Can't you ask the customer to be there? It'd be a lot easier to get paid too if they are present.


----------



## toddhandy (Jun 20, 2014)

8350HiTech said:


> Can't you ask the customer to be there? It'd be a lot easier to get paid too if they are present.


Yeah I will not unload unless I get payment. The problem is when you show up they want the hay in a odd place or you cant turn around in there yard. Guess the best thing to do is tell them they have 1 hour to get the hay off the trailer or i will throw them off myself.


----------



## mlappin (Jun 25, 2009)

Used to use a Dodge 600 straight truck, could haul 200 if you stacked tall, all the years I hauled with it I'd get people that asked if it had a dump, as in back it in the barn and dump em, unfortunately it did not, now both my hay trucks have dumps for round bales and people act shocked when I tell em I can dump where ever they want it, go figure.


----------



## gearhartfarms82 (May 10, 2015)

All u need is a cart to move your bales around. We can do 200 in about 1:15 and thats from popping straps to pulling out


----------



## Teslan (Aug 20, 2011)

toddhandy said:


> First off I do not want to deliver hay but there is getting to be more demand. The set up i have now is a 1037 stack wagon to stack bales. My plan is to buy a hay grapple so I can load flatbed trucks from he stack. That makes it easy for loading but when I deliver hay I will be alone. Just looking for a simple solution to unload when I get there. I thought about a truck and dump then when i get there but that is another motor and more upkeep than i want. I have a tractor I would like to haul from time to time so a trailer would be better. I need to be able to haul 250 bales to make it worth the trip. Is there a good solution to unload the trailer when you pull into a horse lovers yard with nothing to unload 200-300 bales? I cant do it myself and stack them to boot.
> 
> I did look at that Ag Shield Multi Trailer and like it
> 
> ...


Here the lazy horsey folks want it stacked in barns, sheds, lofts, whatever that no mechanical means can help with. Just hand labor. Just make sure you discuss time and time again with buyers what the delivery would be like. Even then they will lie and say it's easy and it won't be. Personally I find hay buyers are getting less and less willing to come get the small bales themselves.


----------



## Coondle (Aug 28, 2013)

My solution to delivery is simple six part approach:

1. Come and get it from my shed and I will help load by watching and supervising and just maybe pass the bales or stack them only. Better still bring a flatbed and I will put bandit bundles on with my fel and if you do not p*** me off then you only pay for 20 out of the bundle of 21; or

2. I can deliver on my small utility flatbed (a 1 tonne, 8x6foot flatbed) and an aluminium flatbed trailer of the same size, up to 4 bandit bundles or 84 bales. I pass, you cart/stack; or

3. For larger quantities I use my Mitsubishi 6 tonne truck ( up to 10 bandit bundles) for 210 bales and you have a forklift or Fel to unload. OR I can add a trailer (4.5) taunt the truck and bring my feel and unload. If I cannot fit in your storage then it is on the ground and you cart in and stack at your leisure and for your pleaure. Me bringing my fel puts the price up; or

4. For larger quantities I can add the trailer with hay so carting up to 357 bales in a load .and you supply a forklift or fel to unload;or

5. get some other sucker to get hay from, as even with this approach I can sell all the hay I grow and more in a season; or

6 If the unloading help is very easy on the eye then I may help stacking a few bandit bundles.  

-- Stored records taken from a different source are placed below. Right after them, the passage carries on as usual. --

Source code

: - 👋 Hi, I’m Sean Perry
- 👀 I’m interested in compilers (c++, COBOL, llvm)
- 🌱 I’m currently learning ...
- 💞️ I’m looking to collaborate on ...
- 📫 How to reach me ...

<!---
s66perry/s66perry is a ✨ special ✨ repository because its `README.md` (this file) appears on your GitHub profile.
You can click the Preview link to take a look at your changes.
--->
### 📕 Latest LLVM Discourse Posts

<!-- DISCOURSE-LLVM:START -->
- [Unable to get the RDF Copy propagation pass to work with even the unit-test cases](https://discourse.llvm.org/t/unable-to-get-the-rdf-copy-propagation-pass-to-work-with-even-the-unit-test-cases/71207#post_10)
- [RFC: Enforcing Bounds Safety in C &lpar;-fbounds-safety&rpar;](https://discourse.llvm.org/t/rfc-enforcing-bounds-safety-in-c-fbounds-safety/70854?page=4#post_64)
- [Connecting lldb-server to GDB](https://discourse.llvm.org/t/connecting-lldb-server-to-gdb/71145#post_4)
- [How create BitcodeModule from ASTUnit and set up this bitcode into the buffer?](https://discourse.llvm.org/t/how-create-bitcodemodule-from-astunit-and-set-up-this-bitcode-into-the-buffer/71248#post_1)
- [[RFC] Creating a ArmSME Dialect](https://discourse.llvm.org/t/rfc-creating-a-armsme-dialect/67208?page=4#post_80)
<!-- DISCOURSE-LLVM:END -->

I am happy to report that entering my 6th season with a bandit, my customers once they experience the ease of having bundles unloaded with a forklift or fel go to great lengths to get said machine or even change shed layout to accommodate my fel. Yeah I love those bandit bundles, and the lazier I get the more I love them.


----------



## Teslan (Aug 20, 2011)

Coondle said:


> My solution to delivery is simple six part approach:
> 
> 1. Come and get it from my shed and I will help load by watching and supervising and just maybe pass the bales or stack them only. Better still bring a flatbed and I will put bandit bundles on with my fel and if you do not p*** me off then you only pay for 20 out of the bundle of 21; or
> 
> ...


I wish my customers would buy some sort of loader to handle my 3x3s. Many just push em off or drag them off with a rope.


----------



## Coondle (Aug 28, 2013)

Teslan said:


> I wish my customers would buy some sort of loader to handle my 3x3s. Many just push em off or drag them off with a rope.


That is ok, have done the same with bandit bundles. On the ground it is their problem and you have got Isac Newton to help unload. Gravity is often the enemy but you harness it as a helper. Well done.


----------